The Senate Foreign Relations Committee voted Wednesday to confirm Condoleezza Rice as secretary of state after two days of hearings in which she faced strenuous Democratic assaults on the Bush administration's handling of Iraq.
Pending approval by the full Senate, Rice would be the first black woman to hold the job. She was confirmed by a 16-2 vote with Democrats John Kerry of Massachusetts and Barbara Boxer of California voting no.
Other Democrats, including ranking member Joseph Biden of Delaware, had said they were reluctantly voting to elevate Rice to the nation's top diplomatic job. A vote by the full Senate was expected by Thursday.
As the committee voted, Secretary of State Colin Powell bid farewell to his "family" at the State Department.
"You were my troops, you were America's troops," the former Army general said. "You are the carriers of America's values."
He called Rice "a dear friend" and said she would bring "gifted leadership" to the department.
Rice surmounted two days of sometimes contentious questioning — mostly by Democrats — on the administration's prosecution of the war.
At her hearing Wednesday, Rice acknowledged "there were some bad decisions" by the administration on Iraq, as Democrats pressed her on whether the reasons for going to war were misleading.
Rice insisted that Saddam Hussein was a dictator who refused to account for weapons of mass destruction. And it was impossible to change the nature of a terror threat in the Middle East with him leading Iraq, she testified.
Accused by Boxer of "rigidness," Rice responded that as national security adviser she had "no difficulty telling the president what I think."
But she also told the committee not to expect her to reveal any differences with Bush as secretary of state. "I want to be clearly understood — we are one administration, with the president in the lead," she said.
At the same time, though, Rice told the committee "I will tell you what I think. that is a promise I make to you today."
Biden suggested Rice also advise the president "to read a little bit of history" and to inform him that in Iraq "it isn't going that well."
Boxer would not be shaken off, even after Rice acknowledged to the Senate committee that "there were some bad decisions" taken by the administration on Iraq.
She accused Rice of "an unwillingness to give Americans the full story because selling the war was so important to Dr. Rice. That was her job."
And now, Boxer said, the toll of American dead and wounded is the "direct result" of Bush administration "rigidness" and misstatements.
Biden challenged Rice to acknowledge administration mistakes on Iraq and said he would vote for her confirmation, but only with "some frustration and reservation."
The Delaware senator, zeroing in on U.S. policy in Iraq as he had during Tuesday's initial hearing, accused the administration of giving shifting reasons to justify the war to oust Saddam.

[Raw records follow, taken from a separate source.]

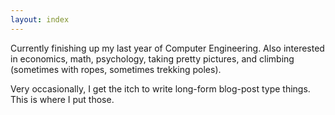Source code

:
 ```yaml
---
layout: index
---
```

Currently finishing up my last year of Computer Engineering. Also interested in economics, math, psychology, taking pretty pictures, and climbing (sometimes with ropes, sometimes trekking poles).

Very occasionally, I get the itch to write long-form blog-post type things. This is where I put those.
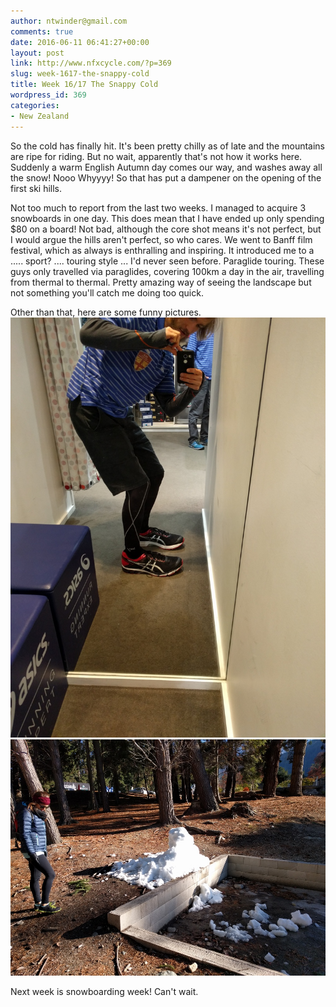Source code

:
 ```yaml
---
author: ntwinder@gmail.com
comments: true
date: 2016-06-11 06:41:27+00:00
layout: post
link: http://www.nfxcycle.com/?p=369
slug: week-1617-the-snappy-cold
title: Week 16/17 The Snappy Cold
wordpress_id: 369
categories:
- New Zealand
---
```


So the cold has finally hit. It's been pretty chilly as of late and the mountains are ripe for riding. But no wait, apparently that's not how it works here.  Suddenly a warm English Autumn day comes our way, and washes away all the snow! Nooo Whyyyy! So that has put a dampener on the opening of the first ski hills. 

Not too much to report from the last two weeks. I managed to acquire 3 snowboards in one day. This does mean that I have ended up only spending $80 on a board! Not bad, although the core shot means it's not perfect, but I would argue the hills aren't perfect, so who cares. 
We went to Banff film festival, which as always is enthralling and inspiring. It introduced me to a ..... sport? .... touring style ... I'd never seen before. Paraglide touring. These guys only travelled via paraglides, covering 100km a day in the air, travelling from thermal to thermal. Pretty amazing way of seeing the landscape but not something you'll catch me doing too quick.

Other than that, here are some funny pictures. 
![Image](/assets/images/23.jpg)
![Image](/assets/images/24.jpg)

Next week is snowboarding week! Can't wait. 

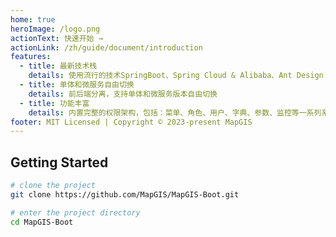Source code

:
 ```yaml
---
home: true
heroImage: /logo.png
actionText: 快速开始 →
actionLink: /zh/guide/document/introduction
features:
  - title: 最新技术栈
    details: 使用流行的技术SpringBoot、Spring Cloud & Alibaba、Ant Design Vue
  - title: 单体和微服务自由切换
    details: 前后端分离，支持单体和微服务版本自由切换
  - title: 功能丰富
    details: 内置完整的权限架构，包括：菜单、角色、用户、字典、参数、监控等一系列系统常规模块
footer: MIT Licensed | Copyright © 2023-present MapGIS
---
```


## Getting Started

```bash
# clone the project
git clone https://github.com/MapGIS/MapGIS-Boot.git

# enter the project directory
cd MapGIS-Boot

```
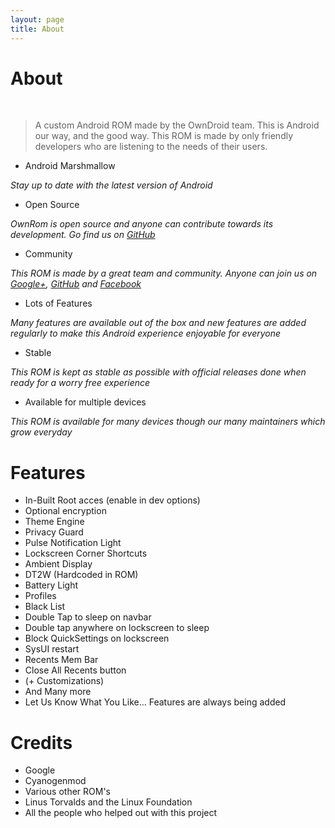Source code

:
 ```yaml
---
layout: page
title: About
---
```


# About

<br>

> A custom Android ROM made by the OwnDroid team. This is Android our way, and the good way. This ROM is made by only friendly developers who are listening to the needs of their users.

* Android Marshmallow

*Stay up to date with the latest version of Android*

* Open Source

*OwnRom is open source and anyone can contribute towards its development. Go find us on [GitHub](http://bit.ly/1O2KtWg)*

* Community

*This ROM is made by a great team and community. Anyone can join us on [Google+](http://bit.ly/1Fye9Gd), [GitHub](http://bit.ly/1O2KtWg) and [Facebook](http://on.fb.me/1OfqtFp)*

* Lots of Features

*Many features are available out of the box and new features are added regularly to make this Android experience enjoyable for everyone*

* Stable

*This ROM is kept as stable as possible with official releases done when ready for a worry free experience*

* Available for multiple devices

*This ROM is available for many devices though our many maintainers which grow everyday*

# Features

* In-Built Root acces (enable in dev options)
* Optional encryption
* Theme Engine
* Privacy Guard
* Pulse Notification Light
* Lockscreen Corner Shortcuts
* Ambient Display
* DT2W (Hardcoded in ROM)
* Battery Light
* Profiles
* Black List
* Double Tap to sleep on navbar
* Double tap anywhere on lockscreen to sleep
* Block QuickSettings on lockscreen
* SysUI restart
* Recents Mem Bar 
* Close All Recents button
* (+ Customizations)
* And Many more
* Let Us Know What You Like... Features are always being added

# Credits
* Google
* Cyanogenmod
* Various other ROM's
* Linus Torvalds and the Linux Foundation
* All the people who helped out with this project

Rice had steadfastly refused Tuesday to say when U.S. forces might be withdrawn from Iraq. And on Wednesday, Biden cited various rationales for the war, saying "you danced around it, stuck to the party line."
He told Rice that acknowledging mistakes — such as the claim that Saddam had weapons of mass destruction and was poised to use them — should not be considered "a sign of weakness."

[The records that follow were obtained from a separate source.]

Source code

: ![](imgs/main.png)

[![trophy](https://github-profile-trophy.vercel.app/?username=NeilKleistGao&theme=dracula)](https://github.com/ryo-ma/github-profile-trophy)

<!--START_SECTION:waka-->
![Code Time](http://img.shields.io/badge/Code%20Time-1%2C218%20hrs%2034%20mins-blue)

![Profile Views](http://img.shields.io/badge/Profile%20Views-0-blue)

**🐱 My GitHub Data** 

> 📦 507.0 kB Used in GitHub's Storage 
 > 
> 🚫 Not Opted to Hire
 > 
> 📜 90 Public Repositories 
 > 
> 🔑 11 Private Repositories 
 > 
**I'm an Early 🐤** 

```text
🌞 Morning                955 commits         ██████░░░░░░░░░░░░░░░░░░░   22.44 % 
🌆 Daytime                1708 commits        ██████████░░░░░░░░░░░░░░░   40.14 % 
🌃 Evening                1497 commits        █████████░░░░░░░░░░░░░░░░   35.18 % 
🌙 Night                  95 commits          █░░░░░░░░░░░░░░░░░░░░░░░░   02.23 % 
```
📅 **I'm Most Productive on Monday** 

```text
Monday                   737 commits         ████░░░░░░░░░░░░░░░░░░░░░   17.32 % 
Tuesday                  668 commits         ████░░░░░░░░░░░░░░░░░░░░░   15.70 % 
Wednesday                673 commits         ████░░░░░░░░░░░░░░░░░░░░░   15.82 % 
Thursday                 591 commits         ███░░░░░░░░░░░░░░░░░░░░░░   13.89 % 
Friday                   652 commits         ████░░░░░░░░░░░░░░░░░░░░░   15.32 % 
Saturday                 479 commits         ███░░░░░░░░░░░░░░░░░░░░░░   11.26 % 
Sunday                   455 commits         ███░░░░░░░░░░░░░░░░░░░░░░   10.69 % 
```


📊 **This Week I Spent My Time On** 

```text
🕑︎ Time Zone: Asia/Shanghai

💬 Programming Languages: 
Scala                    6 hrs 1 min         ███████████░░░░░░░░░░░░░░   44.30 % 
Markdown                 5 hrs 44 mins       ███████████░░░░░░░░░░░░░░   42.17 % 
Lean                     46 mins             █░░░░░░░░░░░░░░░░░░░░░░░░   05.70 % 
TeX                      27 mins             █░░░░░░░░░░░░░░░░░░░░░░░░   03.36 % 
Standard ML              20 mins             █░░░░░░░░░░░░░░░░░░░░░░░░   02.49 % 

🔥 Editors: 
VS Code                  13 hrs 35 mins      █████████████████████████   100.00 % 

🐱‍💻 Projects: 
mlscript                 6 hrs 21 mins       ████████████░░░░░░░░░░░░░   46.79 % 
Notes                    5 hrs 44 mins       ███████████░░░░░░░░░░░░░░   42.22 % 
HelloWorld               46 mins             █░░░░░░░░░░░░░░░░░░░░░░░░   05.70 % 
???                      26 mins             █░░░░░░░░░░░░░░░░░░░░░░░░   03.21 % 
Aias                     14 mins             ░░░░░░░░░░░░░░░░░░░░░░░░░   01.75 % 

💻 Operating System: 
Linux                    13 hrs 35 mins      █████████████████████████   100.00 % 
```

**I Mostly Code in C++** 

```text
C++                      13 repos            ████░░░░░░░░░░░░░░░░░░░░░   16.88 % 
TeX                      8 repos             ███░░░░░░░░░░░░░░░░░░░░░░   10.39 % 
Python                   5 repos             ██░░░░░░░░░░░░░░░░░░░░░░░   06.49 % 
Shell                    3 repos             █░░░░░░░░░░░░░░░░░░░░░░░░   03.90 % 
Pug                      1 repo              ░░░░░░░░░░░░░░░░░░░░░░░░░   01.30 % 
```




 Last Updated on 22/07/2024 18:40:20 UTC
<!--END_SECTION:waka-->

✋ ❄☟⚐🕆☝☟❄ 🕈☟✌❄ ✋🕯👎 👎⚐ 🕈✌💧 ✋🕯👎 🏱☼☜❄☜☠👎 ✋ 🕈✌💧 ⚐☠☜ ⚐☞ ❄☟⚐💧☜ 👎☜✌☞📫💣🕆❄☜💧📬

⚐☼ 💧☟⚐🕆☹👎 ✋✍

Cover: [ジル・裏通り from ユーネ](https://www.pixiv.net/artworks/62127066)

Sen. Lincoln Chafee, R-R.I., meanwhile, urged Rice to consider reconciliation with Iran, which he said was about as repressive as China was when the Nixon administration approached Beijing for better relations.
But Rice said, "It is really hard to find common ground with a government that thinks Israel should be extinguished," supports terror groups and is undercutting U.S. peace efforts in the Middle East.
More than 1,365 members of the U.S. military have died since U.S. troops led an invasion of Iraq in March 2003.
But Rice has declined to estimate when even some of the 150,000 U.S. troops may return home.
"I am really reluctant to try to put a timetable on that, because I think the goal is to get the mission accomplished," she had said Tuesday, "and that means that the Iraqis have to be capable of some things before we lessen our own responsibility," she said.
The 18 members of the committee were eager to quiz Colin Powell's designated successor, although Sen. Richard Lugar, R-Ind., the panel's chairman, planned a vote following the hearing.
Committee approval would send the nomination to the Senate where confirmation appears certain — despite unease, especially among Democrats, about reasons Bush, Powell, Rice and others in the administration gave for going to war in March 2003 and how they are dealing with a deadly postwar insurgency.
At the State Department, Powell planned a farewell speech at midday, while employees were told to gather Friday in the lobby to welcome Rice on what would be her first day in charge of U.S. foreign policy.
Her positions on the war did not stem blistering criticism from Democratic senators.
Sen. John Kerry, who made Bush's management of postwar Iraq an issue in his losing presidential campaign, told Rice Tuesday that "the current policy is growing the insurgency and not diminishing it."
"This was never going to be easy," Rice said in response. "There were going to be ups and downs."
She said that after the Iraqis have voted on Jan. 30 for a transitional assembly, the Bush administration would conduct a review.
"We need to be patient," she told Kerry.